Collected data
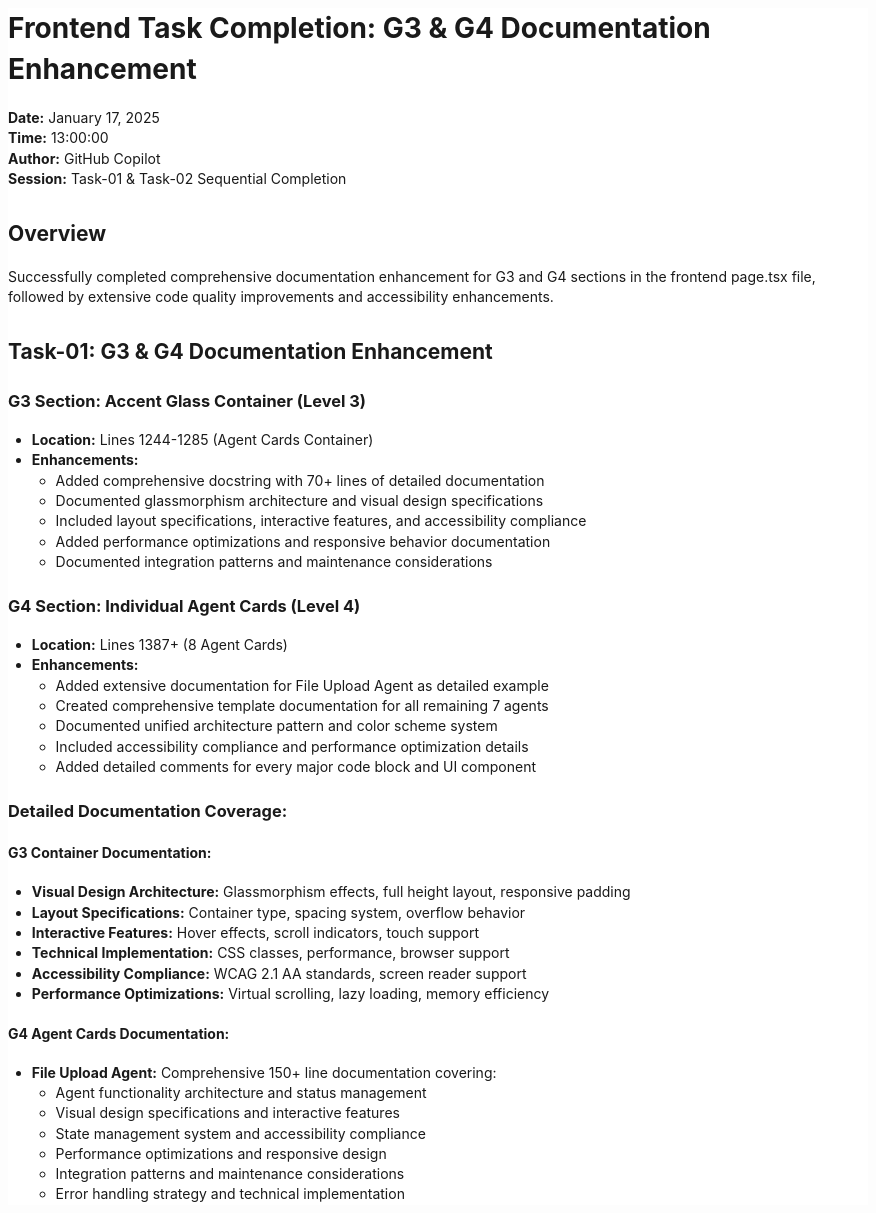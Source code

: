 # Frontend Task Completion: G3 & G4 Documentation Enhancement

**Date:** January 17, 2025  
**Time:** 13:00:00  
**Author:** GitHub Copilot  
**Session:** Task-01 & Task-02 Sequential Completion  

## Overview
Successfully completed comprehensive documentation enhancement for G3 and G4 sections in the frontend page.tsx file, followed by extensive code quality improvements and accessibility enhancements.

## Task-01: G3 & G4 Documentation Enhancement

### G3 Section: Accent Glass Container (Level 3)
- **Location:** Lines 1244-1285 (Agent Cards Container)
- **Enhancements:**
  - Added comprehensive docstring with 70+ lines of detailed documentation
  - Documented glassmorphism architecture and visual design specifications
  - Included layout specifications, interactive features, and accessibility compliance
  - Added performance optimizations and responsive behavior documentation
  - Documented integration patterns and maintenance considerations

### G4 Section: Individual Agent Cards (Level 4)
- **Location:** Lines 1387+ (8 Agent Cards)
- **Enhancements:**
  - Added extensive documentation for File Upload Agent as detailed example
  - Created comprehensive template documentation for all remaining 7 agents
  - Documented unified architecture pattern and color scheme system
  - Included accessibility compliance and performance optimization details
  - Added detailed comments for every major code block and UI component

### Detailed Documentation Coverage:

#### G3 Container Documentation:
- **Visual Design Architecture:** Glassmorphism effects, full height layout, responsive padding
- **Layout Specifications:** Container type, spacing system, overflow behavior
- **Interactive Features:** Hover effects, scroll indicators, touch support
- **Technical Implementation:** CSS classes, performance, browser support
- **Accessibility Compliance:** WCAG 2.1 AA standards, screen reader support
- **Performance Optimizations:** Virtual scrolling, lazy loading, memory efficiency

#### G4 Agent Cards Documentation:
- **File Upload Agent:** Comprehensive 150+ line documentation covering:
  - Agent functionality architecture and status management
  - Visual design specifications and interactive features
  - State management system and accessibility compliance
  - Performance optimizations and responsive design
  - Integration patterns and maintenance considerations
  - Error handling strategy and technical implementation
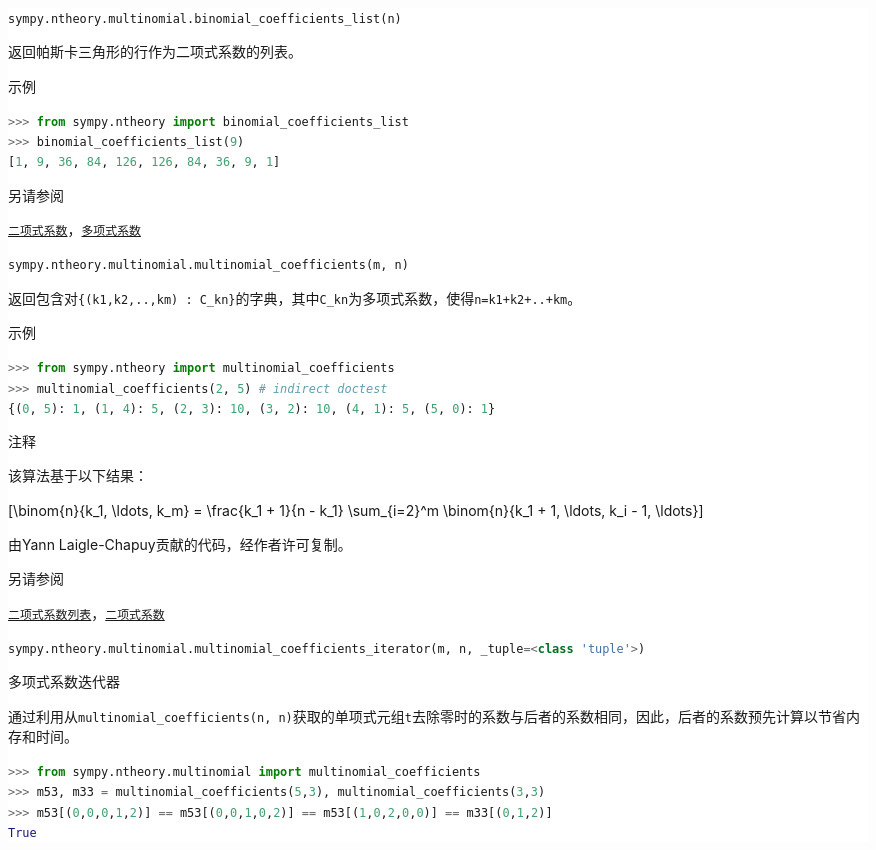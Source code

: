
 ```py
sympy.ntheory.multinomial.binomial_coefficients_list(n)
```

返回帕斯卡三角形的行作为二项式系数的列表。

示例

```py
>>> from sympy.ntheory import binomial_coefficients_list
>>> binomial_coefficients_list(9)
[1, 9, 36, 84, 126, 126, 84, 36, 9, 1] 
```

另请参阅

[`二项式系数`](#sympy.ntheory.multinomial.binomial_coefficients "sympy.ntheory.multinomial.binomial_coefficients")，[`多项式系数`](#sympy.ntheory.multinomial.multinomial_coefficients "sympy.ntheory.multinomial.multinomial_coefficients")

```py
sympy.ntheory.multinomial.multinomial_coefficients(m, n)
```

返回包含对`{(k1,k2,..,km) : C_kn}`的字典，其中`C_kn`为多项式系数，使得`n=k1+k2+..+km`。

示例

```py
>>> from sympy.ntheory import multinomial_coefficients
>>> multinomial_coefficients(2, 5) # indirect doctest
{(0, 5): 1, (1, 4): 5, (2, 3): 10, (3, 2): 10, (4, 1): 5, (5, 0): 1} 
```

注释

该算法基于以下结果：

\[\binom{n}{k_1, \ldots, k_m} = \frac{k_1 + 1}{n - k_1} \sum_{i=2}^m \binom{n}{k_1 + 1, \ldots, k_i - 1, \ldots}\]

由Yann Laigle-Chapuy贡献的代码，经作者许可复制。

另请参阅

[`二项式系数列表`](#sympy.ntheory.multinomial.binomial_coefficients_list "sympy.ntheory.multinomial.binomial_coefficients_list")，[`二项式系数`](#sympy.ntheory.multinomial.binomial_coefficients "sympy.ntheory.multinomial.binomial_coefficients")

```py
sympy.ntheory.multinomial.multinomial_coefficients_iterator(m, n, _tuple=<class 'tuple'>)
```

多项式系数迭代器

通过利用从`multinomial_coefficients(n, n)`获取的单项式元组`t`去除零时的系数与后者的系数相同，因此，后者的系数预先计算以节省内存和时间。

```py
>>> from sympy.ntheory.multinomial import multinomial_coefficients
>>> m53, m33 = multinomial_coefficients(5,3), multinomial_coefficients(3,3)
>>> m53[(0,0,0,1,2)] == m53[(0,0,1,0,2)] == m53[(1,0,2,0,0)] == m33[(0,1,2)]
True 
```
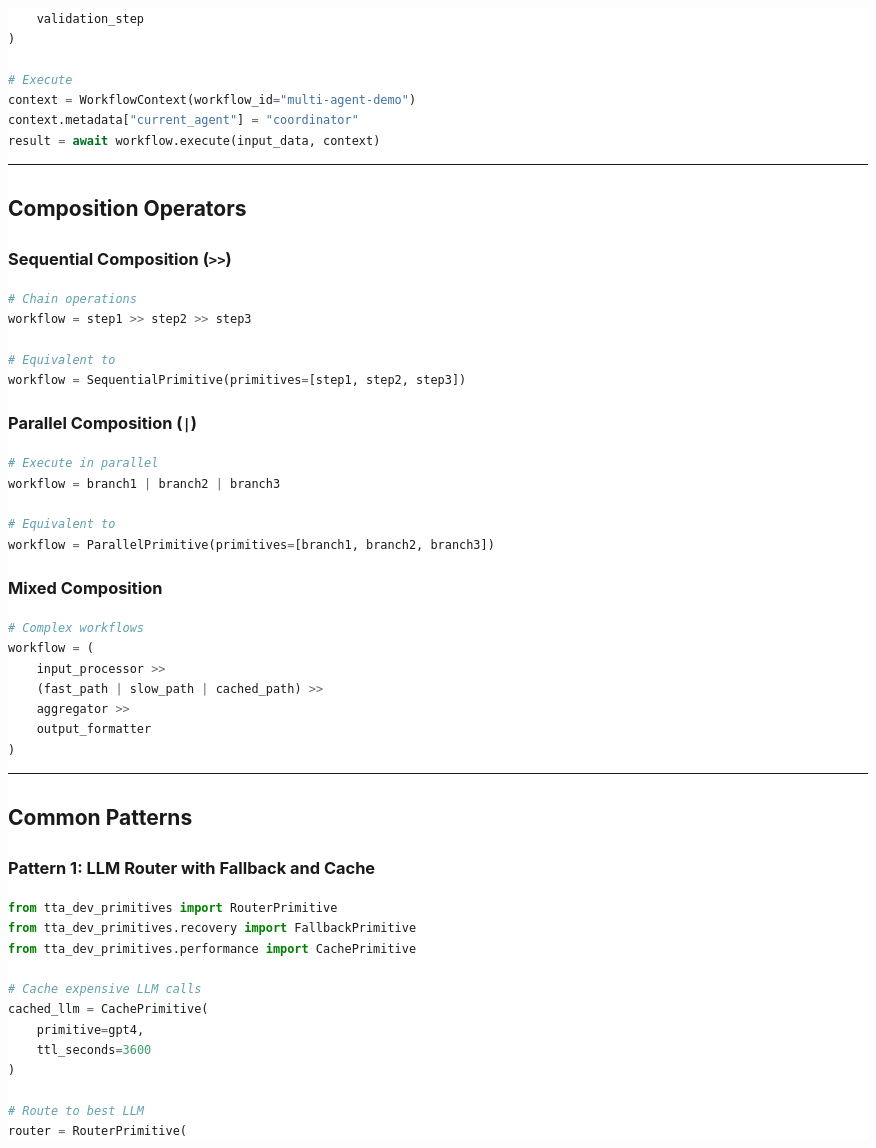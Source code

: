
 ```python
    validation_step
)

# Execute
context = WorkflowContext(workflow_id="multi-agent-demo")
context.metadata["current_agent"] = "coordinator"
result = await workflow.execute(input_data, context)
```

---

## Composition Operators

### Sequential Composition (`>>`)

```python
# Chain operations
workflow = step1 >> step2 >> step3

# Equivalent to
workflow = SequentialPrimitive(primitives=[step1, step2, step3])
```

### Parallel Composition (`|`)

```python
# Execute in parallel
workflow = branch1 | branch2 | branch3

# Equivalent to
workflow = ParallelPrimitive(primitives=[branch1, branch2, branch3])
```

### Mixed Composition

```python
# Complex workflows
workflow = (
    input_processor >>
    (fast_path | slow_path | cached_path) >>
    aggregator >>
    output_formatter
)
```

---

## Common Patterns

### Pattern 1: LLM Router with Fallback and Cache

```python
from tta_dev_primitives import RouterPrimitive
from tta_dev_primitives.recovery import FallbackPrimitive
from tta_dev_primitives.performance import CachePrimitive

# Cache expensive LLM calls
cached_llm = CachePrimitive(
    primitive=gpt4,
    ttl_seconds=3600
)

# Route to best LLM
router = RouterPrimitive(
```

→ Your assignment: Each line from the beginning of the entries up to and including the one containing "## Overview" must be restated exactly. Pictures are to be left out.

→ Answer to this exercise:
Source code

: # Frontend Task Completion: G3 & G4 Documentation Enhancement

**Date:** January 17, 2025  
**Time:** 13:00:00  
**Author:** GitHub Copilot  
**Session:** Task-01 & Task-02 Sequential Completion  

## Overview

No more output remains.